What needs to be done.
Within the records below, reproduce without change the lines from the line that has "### Brown Bear, Brown" through the line that has "Review: Brown Bear, Brown", and only those.

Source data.
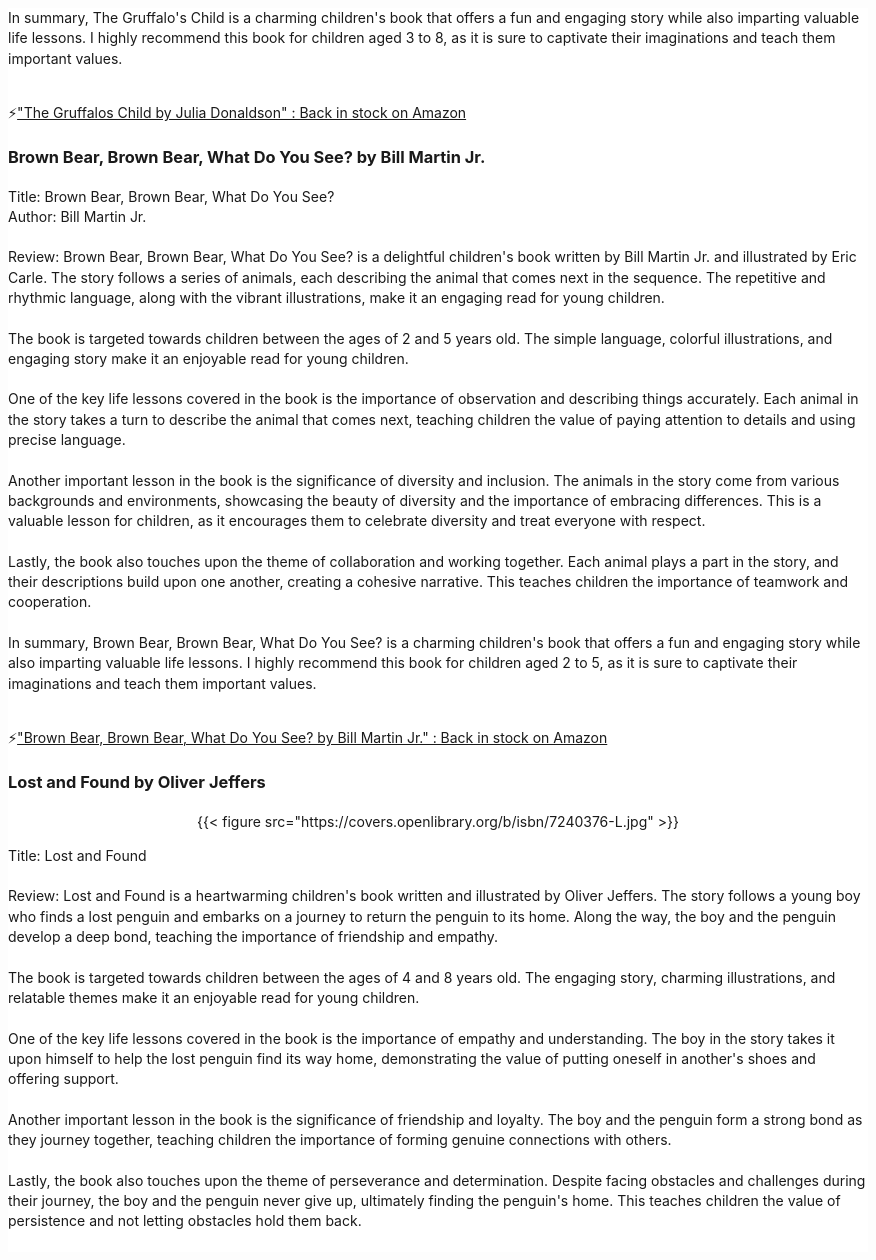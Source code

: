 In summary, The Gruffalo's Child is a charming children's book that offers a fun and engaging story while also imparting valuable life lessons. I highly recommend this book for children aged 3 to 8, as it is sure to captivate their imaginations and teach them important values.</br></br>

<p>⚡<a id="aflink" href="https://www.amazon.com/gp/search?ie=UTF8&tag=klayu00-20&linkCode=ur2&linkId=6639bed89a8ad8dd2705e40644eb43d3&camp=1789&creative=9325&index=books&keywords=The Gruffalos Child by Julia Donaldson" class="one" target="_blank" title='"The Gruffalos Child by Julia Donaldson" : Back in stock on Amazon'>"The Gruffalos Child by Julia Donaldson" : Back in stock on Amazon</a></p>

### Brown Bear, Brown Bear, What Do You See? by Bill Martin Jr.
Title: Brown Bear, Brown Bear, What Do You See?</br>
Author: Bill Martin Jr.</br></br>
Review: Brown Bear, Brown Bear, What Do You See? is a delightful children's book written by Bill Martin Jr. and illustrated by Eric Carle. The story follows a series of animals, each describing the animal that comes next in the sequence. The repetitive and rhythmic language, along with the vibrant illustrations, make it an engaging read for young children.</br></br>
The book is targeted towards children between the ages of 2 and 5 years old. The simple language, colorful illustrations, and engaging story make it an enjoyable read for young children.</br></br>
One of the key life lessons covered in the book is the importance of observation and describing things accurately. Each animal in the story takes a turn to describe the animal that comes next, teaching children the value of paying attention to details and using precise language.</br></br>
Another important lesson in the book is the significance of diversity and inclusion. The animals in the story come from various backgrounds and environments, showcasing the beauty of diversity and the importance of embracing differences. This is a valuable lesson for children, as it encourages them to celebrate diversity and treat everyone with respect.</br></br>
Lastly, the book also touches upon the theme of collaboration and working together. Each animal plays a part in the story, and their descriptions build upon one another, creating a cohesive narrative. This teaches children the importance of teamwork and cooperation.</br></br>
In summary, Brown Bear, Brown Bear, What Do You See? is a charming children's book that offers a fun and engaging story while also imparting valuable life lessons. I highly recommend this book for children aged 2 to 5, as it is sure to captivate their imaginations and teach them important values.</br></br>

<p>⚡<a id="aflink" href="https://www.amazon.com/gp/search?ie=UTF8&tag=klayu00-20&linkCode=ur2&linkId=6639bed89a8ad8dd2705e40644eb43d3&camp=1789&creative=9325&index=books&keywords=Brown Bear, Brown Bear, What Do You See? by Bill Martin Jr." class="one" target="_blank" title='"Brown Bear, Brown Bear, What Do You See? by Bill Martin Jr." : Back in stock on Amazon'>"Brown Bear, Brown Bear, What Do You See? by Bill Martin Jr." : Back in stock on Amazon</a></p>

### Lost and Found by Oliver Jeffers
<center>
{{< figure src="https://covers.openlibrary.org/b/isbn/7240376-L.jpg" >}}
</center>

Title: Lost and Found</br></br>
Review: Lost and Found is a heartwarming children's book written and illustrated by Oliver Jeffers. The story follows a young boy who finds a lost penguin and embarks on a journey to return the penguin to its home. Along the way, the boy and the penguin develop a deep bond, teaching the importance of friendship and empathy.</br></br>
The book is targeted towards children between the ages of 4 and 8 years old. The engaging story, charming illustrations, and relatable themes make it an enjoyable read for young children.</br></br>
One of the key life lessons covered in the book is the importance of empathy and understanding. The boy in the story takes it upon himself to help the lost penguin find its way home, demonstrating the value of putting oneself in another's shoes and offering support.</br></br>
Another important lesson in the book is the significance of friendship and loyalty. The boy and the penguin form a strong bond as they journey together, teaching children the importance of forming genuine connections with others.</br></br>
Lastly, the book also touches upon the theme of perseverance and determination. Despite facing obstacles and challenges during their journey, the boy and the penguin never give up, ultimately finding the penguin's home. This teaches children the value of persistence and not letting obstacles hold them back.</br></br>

Answer for the task.
### Brown Bear, Brown Bear, What Do You See? by Bill Martin Jr.
Title: Brown Bear, Brown Bear, What Do You See?</br>
Author: Bill Martin Jr.</br></br>
Review: Brown Bear, Brown Bear, What Do You See? is a delightful children's book written by Bill Martin Jr. and illustrated by Eric Carle. The story follows a series of animals, each describing the animal that comes next in the sequence. The repetitive and rhythmic language, along with the vibrant illustrations, make it an engaging read for young children.</br></br>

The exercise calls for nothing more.